**WORK TO COMPLETE:** Work through the entries below and show every line in which "main" is found.

**DATA LISTING:**
=======
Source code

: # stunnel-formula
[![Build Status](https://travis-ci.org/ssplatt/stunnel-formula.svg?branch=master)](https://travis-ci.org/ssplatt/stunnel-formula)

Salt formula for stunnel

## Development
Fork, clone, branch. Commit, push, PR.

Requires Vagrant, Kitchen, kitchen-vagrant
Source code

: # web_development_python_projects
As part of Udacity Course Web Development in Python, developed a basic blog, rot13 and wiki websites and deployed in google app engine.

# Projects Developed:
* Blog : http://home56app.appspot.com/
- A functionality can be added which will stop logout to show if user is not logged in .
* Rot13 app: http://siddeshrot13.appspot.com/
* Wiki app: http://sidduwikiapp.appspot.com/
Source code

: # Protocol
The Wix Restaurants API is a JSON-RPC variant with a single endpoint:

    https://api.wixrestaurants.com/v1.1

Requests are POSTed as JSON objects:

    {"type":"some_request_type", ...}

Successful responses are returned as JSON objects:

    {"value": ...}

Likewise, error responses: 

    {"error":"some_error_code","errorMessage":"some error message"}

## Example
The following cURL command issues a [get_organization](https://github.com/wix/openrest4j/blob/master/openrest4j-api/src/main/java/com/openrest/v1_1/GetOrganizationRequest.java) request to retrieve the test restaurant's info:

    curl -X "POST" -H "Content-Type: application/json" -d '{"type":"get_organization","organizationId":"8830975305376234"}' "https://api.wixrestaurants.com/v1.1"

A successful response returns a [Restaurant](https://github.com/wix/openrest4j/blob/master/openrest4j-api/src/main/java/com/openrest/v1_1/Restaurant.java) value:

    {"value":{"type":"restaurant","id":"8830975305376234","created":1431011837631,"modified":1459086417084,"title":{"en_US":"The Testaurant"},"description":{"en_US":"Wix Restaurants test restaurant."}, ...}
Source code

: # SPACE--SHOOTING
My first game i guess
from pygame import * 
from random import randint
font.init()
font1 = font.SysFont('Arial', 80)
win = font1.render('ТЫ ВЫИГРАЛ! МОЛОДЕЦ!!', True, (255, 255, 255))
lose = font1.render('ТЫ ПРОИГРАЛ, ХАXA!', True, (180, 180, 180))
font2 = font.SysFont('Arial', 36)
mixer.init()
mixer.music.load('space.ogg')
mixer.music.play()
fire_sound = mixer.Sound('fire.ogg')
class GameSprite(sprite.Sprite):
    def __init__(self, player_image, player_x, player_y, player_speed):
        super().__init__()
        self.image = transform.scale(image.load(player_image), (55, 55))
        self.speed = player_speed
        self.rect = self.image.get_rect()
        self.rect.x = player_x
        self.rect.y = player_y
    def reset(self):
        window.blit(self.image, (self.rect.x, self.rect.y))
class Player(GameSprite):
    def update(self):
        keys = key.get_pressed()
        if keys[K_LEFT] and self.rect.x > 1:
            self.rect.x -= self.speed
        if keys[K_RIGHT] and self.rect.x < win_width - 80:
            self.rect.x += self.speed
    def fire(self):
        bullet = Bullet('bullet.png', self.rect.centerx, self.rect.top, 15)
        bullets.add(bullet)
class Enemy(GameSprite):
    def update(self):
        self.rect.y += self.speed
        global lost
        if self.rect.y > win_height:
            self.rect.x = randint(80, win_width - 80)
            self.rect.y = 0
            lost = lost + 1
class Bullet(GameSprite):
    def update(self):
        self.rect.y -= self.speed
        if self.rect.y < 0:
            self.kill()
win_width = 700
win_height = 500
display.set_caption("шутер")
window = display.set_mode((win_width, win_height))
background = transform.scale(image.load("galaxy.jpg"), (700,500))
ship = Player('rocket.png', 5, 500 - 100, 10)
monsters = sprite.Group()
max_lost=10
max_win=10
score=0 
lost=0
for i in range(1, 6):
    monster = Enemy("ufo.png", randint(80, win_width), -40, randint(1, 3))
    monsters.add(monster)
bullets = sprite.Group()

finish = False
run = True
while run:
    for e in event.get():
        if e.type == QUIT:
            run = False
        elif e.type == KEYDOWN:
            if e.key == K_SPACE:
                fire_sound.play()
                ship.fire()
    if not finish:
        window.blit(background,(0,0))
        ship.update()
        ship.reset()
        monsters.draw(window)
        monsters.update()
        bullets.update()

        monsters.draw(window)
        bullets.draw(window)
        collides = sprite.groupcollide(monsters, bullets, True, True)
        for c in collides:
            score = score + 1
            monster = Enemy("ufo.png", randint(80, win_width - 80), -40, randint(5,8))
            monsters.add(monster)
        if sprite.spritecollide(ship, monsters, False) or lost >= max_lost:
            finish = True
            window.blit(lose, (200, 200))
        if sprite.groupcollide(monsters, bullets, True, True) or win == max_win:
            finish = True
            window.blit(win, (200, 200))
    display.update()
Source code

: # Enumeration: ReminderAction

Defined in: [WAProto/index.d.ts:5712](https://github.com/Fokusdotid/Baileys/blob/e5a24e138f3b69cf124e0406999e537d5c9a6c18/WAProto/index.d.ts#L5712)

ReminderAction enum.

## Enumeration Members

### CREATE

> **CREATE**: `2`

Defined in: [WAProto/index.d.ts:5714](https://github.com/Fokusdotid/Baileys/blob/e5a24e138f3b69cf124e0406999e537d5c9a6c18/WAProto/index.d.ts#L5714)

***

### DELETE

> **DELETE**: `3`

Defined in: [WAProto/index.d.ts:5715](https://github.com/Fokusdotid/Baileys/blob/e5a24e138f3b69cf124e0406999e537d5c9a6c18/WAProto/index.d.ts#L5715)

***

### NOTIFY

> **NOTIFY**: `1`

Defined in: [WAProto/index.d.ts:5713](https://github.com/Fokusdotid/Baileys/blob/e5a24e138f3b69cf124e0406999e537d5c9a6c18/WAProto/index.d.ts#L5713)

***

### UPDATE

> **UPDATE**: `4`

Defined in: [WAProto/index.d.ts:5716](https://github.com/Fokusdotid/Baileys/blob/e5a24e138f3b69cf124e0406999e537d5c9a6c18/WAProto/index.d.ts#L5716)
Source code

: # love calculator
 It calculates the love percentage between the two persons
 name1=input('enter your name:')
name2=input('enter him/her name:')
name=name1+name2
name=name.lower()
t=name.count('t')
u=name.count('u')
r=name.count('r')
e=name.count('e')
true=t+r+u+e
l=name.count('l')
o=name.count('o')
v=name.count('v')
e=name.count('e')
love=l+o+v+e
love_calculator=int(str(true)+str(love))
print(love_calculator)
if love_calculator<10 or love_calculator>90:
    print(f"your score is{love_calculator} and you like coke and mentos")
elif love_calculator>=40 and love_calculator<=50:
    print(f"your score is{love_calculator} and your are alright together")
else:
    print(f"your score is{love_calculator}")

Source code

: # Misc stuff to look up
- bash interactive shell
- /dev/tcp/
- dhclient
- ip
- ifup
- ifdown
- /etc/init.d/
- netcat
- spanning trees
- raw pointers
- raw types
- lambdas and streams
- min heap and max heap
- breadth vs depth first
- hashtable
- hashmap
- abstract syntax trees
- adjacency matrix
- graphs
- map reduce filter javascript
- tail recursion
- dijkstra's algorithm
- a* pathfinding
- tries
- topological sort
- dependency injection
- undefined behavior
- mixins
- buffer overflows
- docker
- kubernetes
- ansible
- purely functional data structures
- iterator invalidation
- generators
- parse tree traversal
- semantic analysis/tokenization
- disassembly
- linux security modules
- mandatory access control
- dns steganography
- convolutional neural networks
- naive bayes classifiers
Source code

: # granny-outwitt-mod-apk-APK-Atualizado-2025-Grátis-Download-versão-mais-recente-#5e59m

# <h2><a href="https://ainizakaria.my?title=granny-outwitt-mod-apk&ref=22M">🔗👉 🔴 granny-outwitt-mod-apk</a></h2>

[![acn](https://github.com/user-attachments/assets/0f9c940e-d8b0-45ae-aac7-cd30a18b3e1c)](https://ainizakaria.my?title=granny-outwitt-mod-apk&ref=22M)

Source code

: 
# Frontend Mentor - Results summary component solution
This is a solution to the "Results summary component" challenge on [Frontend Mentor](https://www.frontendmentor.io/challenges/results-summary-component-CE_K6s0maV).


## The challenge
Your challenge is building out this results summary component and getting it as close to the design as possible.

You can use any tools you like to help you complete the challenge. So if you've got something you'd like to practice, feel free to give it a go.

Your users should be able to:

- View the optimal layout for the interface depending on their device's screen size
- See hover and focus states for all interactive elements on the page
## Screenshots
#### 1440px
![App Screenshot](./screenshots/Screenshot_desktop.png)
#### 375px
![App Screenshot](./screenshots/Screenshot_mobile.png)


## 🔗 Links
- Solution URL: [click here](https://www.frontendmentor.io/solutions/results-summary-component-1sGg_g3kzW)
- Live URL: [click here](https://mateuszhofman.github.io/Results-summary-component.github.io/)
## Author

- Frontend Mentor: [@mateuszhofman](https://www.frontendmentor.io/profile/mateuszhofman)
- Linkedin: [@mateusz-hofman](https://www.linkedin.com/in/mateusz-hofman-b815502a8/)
=======
**ANSWER SECTION:**
The following cURL command issues a [get_organization](https://github.com/wix/openrest4j/blob/master/openrest4j-api/src/main/java/com/openrest/v1_1/GetOrganizationRequest.java) request to retrieve the test restaurant's info:
A successful response returns a [Restaurant](https://github.com/wix/openrest4j/blob/master/openrest4j-api/src/main/java/com/openrest/v1_1/Restaurant.java) value:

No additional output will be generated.